Mikä sua/sinua vaivaa?
Miksi sä/sinä näytät noin synkältä/surulliselta/masentuneelta?
Mikä on masentanut miehen mielen?
Mikäs sinun mieltäsi vaivaa/askarruttaa?

Onko auto kunnossa?
Onkos autossa jotakin vikaa?
Eihän auto ole sanonut sopimusta irti?
Onko/Onks ongelmia?

_GOM


----------



## Gavril

Grumpy Old Man said:


> Back in the 1990s a British barmaid came to work in the bar of an international hotel in Helsinki. She had had a Finnish boyfriend for quite a long time and had picked up some Finnish. However, she told me that she would probably never learn all the different expressions Finns used when they ordered a pint of beer. I'm not an expert, but I'll list just a few:
> 
> _iso kolmonen
> iso keskiolut
> iso keskari
> kolmospönttö
> pönttö kolmosta
> keskaripönttö
> keskiolutpönttö
> tuoppi
> oluttuoppi
> kolmostuoppi
> keskioluttuoppi
> keskarituoppi
> huurteinen
> iso huurteinen
> _


One of my in-laws lived in Norway for a year, during which time he took a trip across the border to Finland. He was in a bar (somewhere in Lappi, I believe) trying to order a beer, but he wasn't getting anywhere with the Scandinavian words he knew (_öl, øl, _etc). Then, he tried using the English word _beer_, and the bartender immediately knew what he was talking about.

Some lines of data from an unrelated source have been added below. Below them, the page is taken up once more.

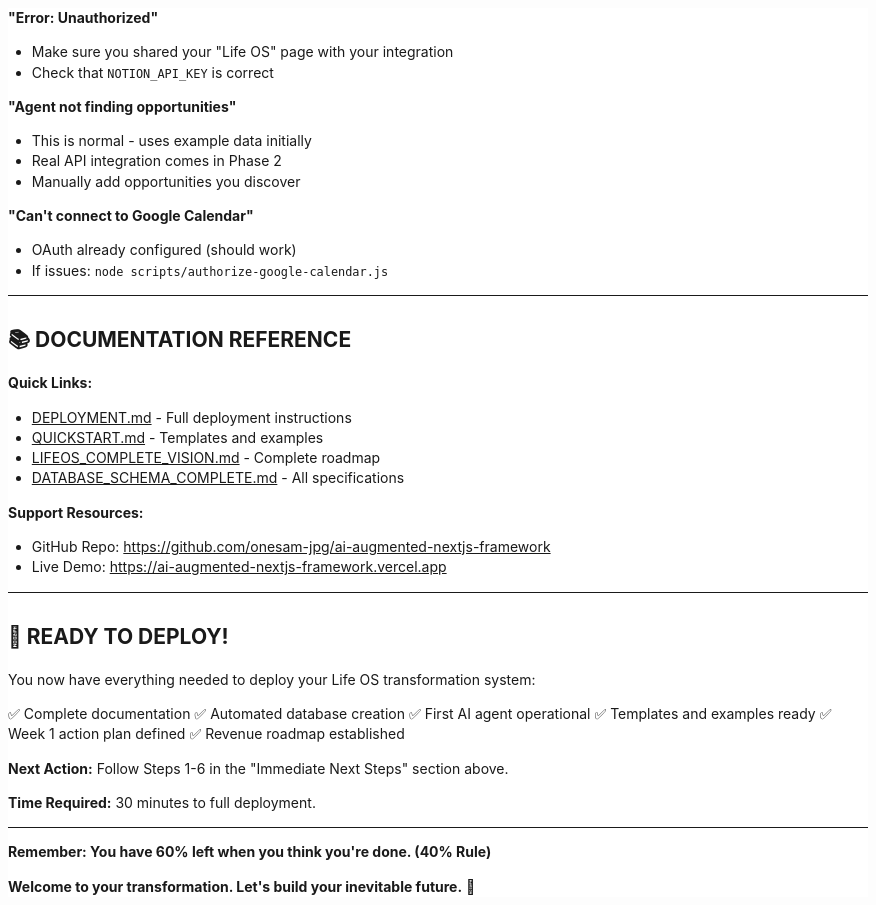 **"Error: Unauthorized"**
- Make sure you shared your "Life OS" page with your integration
- Check that `NOTION_API_KEY` is correct

**"Agent not finding opportunities"**
- This is normal - uses example data initially
- Real API integration comes in Phase 2
- Manually add opportunities you discover

**"Can't connect to Google Calendar"**
- OAuth already configured (should work)
- If issues: `node scripts/authorize-google-calendar.js`

---

## 📚 DOCUMENTATION REFERENCE

**Quick Links:**
- [DEPLOYMENT.md](./DEPLOYMENT.md) - Full deployment instructions
- [QUICKSTART.md](./QUICKSTART.md) - Templates and examples
- [LIFEOS_COMPLETE_VISION.md](./LIFEOS_COMPLETE_VISION.md) - Complete roadmap
- [DATABASE_SCHEMA_COMPLETE.md](./DATABASE_SCHEMA_COMPLETE.md) - All specifications

**Support Resources:**
- GitHub Repo: https://github.com/onesam-jpg/ai-augmented-nextjs-framework
- Live Demo: https://ai-augmented-nextjs-framework.vercel.app

---

## 🎉 READY TO DEPLOY!

You now have everything needed to deploy your Life OS transformation system:

✅ Complete documentation
✅ Automated database creation
✅ First AI agent operational
✅ Templates and examples ready
✅ Week 1 action plan defined
✅ Revenue roadmap established

**Next Action:** Follow Steps 1-6 in the "Immediate Next Steps" section above.

**Time Required:** 30 minutes to full deployment.

---

**Remember: You have 60% left when you think you're done. (40% Rule)**

**Welcome to your transformation. Let's build your inevitable future.** 🚀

(Sorry for the lack of Finnish-language content in this post.)


----------



## Grumpy Old Man

Gavril said:


> (Sorry for the lack of Finnish-language content in this post.)

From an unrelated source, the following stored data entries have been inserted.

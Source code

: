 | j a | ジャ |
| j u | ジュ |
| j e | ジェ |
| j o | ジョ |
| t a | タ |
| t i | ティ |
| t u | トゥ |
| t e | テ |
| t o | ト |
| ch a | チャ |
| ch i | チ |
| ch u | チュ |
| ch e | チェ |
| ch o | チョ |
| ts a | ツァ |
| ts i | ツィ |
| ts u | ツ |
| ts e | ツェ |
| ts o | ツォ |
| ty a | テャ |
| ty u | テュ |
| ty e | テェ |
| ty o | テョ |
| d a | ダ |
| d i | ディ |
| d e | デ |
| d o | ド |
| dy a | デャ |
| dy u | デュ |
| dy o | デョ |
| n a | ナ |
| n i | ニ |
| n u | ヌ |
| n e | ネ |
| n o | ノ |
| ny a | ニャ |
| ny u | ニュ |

Either language suits me. I forgot one of the most common words, _pitkä_. Sinebrychoff used to advertise its Koff beer: _Pian olet pitkällä._ It's a pun that can be interpreted in two ways. 1. You'll soon be drinking a pint of beer. 2. You'll soon have traveled a long way. The slogan was particularly poignant on roadside billboards.

GOM


----------